START PROVIDED RECORDS
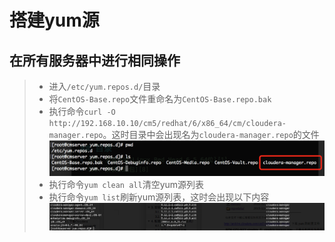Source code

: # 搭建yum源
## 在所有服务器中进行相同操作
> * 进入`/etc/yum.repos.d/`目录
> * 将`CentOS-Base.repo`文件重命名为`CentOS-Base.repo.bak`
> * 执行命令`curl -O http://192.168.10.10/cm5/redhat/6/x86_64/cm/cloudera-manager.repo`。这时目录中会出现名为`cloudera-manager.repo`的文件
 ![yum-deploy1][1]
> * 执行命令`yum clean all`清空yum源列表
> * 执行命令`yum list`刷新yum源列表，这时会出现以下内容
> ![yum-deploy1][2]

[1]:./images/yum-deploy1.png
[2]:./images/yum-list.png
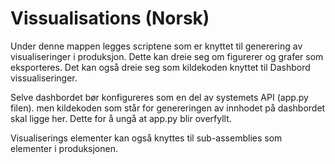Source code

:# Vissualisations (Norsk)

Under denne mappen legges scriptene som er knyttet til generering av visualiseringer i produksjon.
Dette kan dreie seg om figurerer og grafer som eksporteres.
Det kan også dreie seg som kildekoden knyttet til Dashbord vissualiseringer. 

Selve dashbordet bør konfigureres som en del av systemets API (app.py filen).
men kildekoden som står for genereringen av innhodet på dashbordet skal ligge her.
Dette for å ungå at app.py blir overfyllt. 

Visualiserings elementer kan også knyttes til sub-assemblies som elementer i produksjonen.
END PROVIDED RECORDS
START PROVIDED RECORDS
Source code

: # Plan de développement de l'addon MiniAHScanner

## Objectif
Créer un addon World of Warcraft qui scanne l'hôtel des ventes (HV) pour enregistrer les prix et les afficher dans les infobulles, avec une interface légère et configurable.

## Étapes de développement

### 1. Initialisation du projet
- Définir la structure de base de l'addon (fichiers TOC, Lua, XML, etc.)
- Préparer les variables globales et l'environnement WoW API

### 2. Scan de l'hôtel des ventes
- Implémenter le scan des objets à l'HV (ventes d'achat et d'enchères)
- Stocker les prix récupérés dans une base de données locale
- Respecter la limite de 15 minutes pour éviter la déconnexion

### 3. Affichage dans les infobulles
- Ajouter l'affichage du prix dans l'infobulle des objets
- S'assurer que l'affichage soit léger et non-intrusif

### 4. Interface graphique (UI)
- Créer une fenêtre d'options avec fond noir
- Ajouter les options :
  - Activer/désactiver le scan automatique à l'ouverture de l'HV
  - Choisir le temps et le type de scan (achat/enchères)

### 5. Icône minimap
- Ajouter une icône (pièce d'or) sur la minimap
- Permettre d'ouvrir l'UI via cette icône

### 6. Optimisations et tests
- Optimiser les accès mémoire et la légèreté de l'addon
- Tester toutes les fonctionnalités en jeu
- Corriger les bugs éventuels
END PROVIDED RECORDS
* **ACTIVITY**
In the lines above, find the word "pour" and copy every line it occurs in.

* **EXERCISE RESULT**
Créer un addon World of Warcraft qui scanne l'hôtel des ventes (HV) pour enregistrer les prix et les afficher dans les infobulles, avec une interface légère et configurable.
- Respecter la limite de 15 minutes pour éviter la déconnexion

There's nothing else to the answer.